Flavors first. Kitaro should put me on salary. In the space of a few weeks, I’ve taken six different friends there, none of them easy marks at the table. All six effused about both menu and ambience and said they’d happily go back with or without me. They sampled widely, as I mean to do, but for now, I can’t get enough of their pork dumplings and seared tuna. Then there was Gamba, always deeply satisfying, for Lois’ birthday. She tried a salad-y thing I’ve forgotten the name of, with everything you’d want for savor and crunch lightly done up in aspic. I fought her for it, between bites of my flatiron steak done to a perfect temperature introduced to me by the resourceful Josh: rare plus. Lois was with me again at Vito and Nick’s which Tim has long been raving about. The pizza didn’t disappoint; you can watch them make it, and the room itself is fun, like being in your Italian uncle’s basement. Finally, there was a small gathering at Giovanni’s, which I mention only because of the Caesar salad debacle. They do a good one, but oh my. $6.00 extra and then you are asked if you want anchovies (if not, why are you ordering a Caesar?} and how many. They need to know before totting up your bill. The little dears are now twenty-five cents apiece. Is Giovanni’s falling on hard times?

Sight and sounds: Siegfried lasts five hours, but to me they zip by all too quickly. The new production is quirky and surprisingly cheerful. Before the curtain rises, you notice a huge claw protruding from beneath it, evoking Where the Wild Things AreThe character of Siegfried can charitably be described as childlike. My box mate, Bernie, reminded me how satirist Anna Russell described him. “Siegfried is so strong, so brave, so handsome, so stupid.” The set addresses that immediately by putting him in a giant playpen, surrounded by toys, a high-chair, and walls scrawled with colorful, childish doodles, including the dragon to come (and what a fearsome dragon he turns out to be). My sole quibble with this imaginative stage design is that, as in last season’s Walkure, Brunhilda‘s ring of magic fire is represented by those goofy red neon broken links that defy you not to think of an Oscar Mayer weenie roast. It was gloriously sung and conducted, and despite all the whimsy, powerful enough to sweep you away.

There’ve also been a couple of good movies. The Happy Prince is possibly better than I think it is because I was sleepy and drowsed through the first half hour or so. There’s nothing happy about this prince, Oscar Wilde at the end of his life, just out of prison, broke and ostracized. It’s a meaty part for the right actor, and Rupert Everett makes the most of it.

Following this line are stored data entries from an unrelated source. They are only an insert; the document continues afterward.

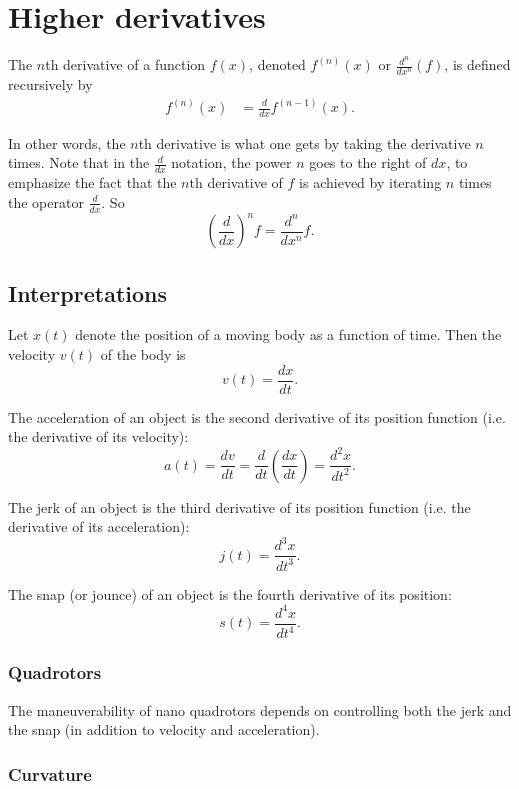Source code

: \documentclass[twoside,openright,titlepage,a4paper]{book}
\begin{document}
\begin{sloppypar}
\section{Higher derivatives} \label{ChDifferentiationSecHigherDerivatives}

The $n$th derivative of a function $f(x)$, denoted $f^{\left(n\right)}(x)$ or $\frac{d^n}{dx^n}(f)$, is defined recursively by
\begin{align*}
f^{\left(n\right)}(x) &= \frac{d}{dx}f^{\left(n-1\right)}(x). 
\end{align*}

In other words, the $n$th derivative is what one gets by taking the derivative $n$ times. Note that in the $\frac{d}{dx}$ notation, the power $n$ goes to the right of $dx$, to emphasize the fact that the $n$th derivative of $f$ is achieved by iterating $n$ times the operator $\frac{d}{dx}$. So \[ \left( \frac{d}{dx}\right)^n f = \frac{d^n}{dx^n} f. \]

\subsection{Interpretations}

Let $x(t)$ denote the position of a moving body as a function of time. Then the velocity $v(t)$ of the body is \[ v(t) = \frac{dx}{dt}. \]

The acceleration of an object is the second derivative of its position function (i.e. the derivative of its velocity): \[ a(t) = \frac{dv}{dt} = \frac{d}{dt}\left(\frac{dx}{dt}\right) = \frac{d^2x}{dt^2}. \]

The jerk of an object is the third derivative of its position function (i.e. the derivative of its acceleration): \[ j(t) = \frac{d^3x}{dt^3}. \]

The snap (or jounce) of an object is the fourth derivative of its position: \[ s(t) = \frac{d^4x}{dt^4}. \]

\subsubsection{Quadrotors}

The maneuverability of nano quadrotors depends on controlling both the jerk and the snap (in addition to velocity and acceleration).

\subsubsection{Curvature}


\end{sloppypar}
\end{document}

As to Bohemian Rhapsody, which I’ve now seen twice (the second time to accommodate a pal), it may be worse than I think it is because, though I thoroughly enjoyed it, the reviews have been uniformly dismissive. The main complaints were that the script takes liberties with dates and sequences of events, and that it is conventional and predictable in the manner of musical bios of the ’40’s. When Cole Porter was asked how he could stand the hokey Night and Dayhe replied, “I loved it! They used dozens of my songs, and I’m played by Cary Grant.” Like Porter, I’m afraid I wasn’t put off by any cheesiness. I was having too good a time bingeing on the sounds of Queen (I’m not much of a rocker, but then as now, every single Queen song made me sit up and take happy notice). And then there’s Rami Malek, the one element universally singled out for praise. No one thought he was miscast. It’s one of the year’s strongest performances. If you like nothing else about the film, the last twenty minutes, the Live Aid set, are riveting. Even twice.

Okay. On to winter. Now if I can only find somebody to shovel the snow.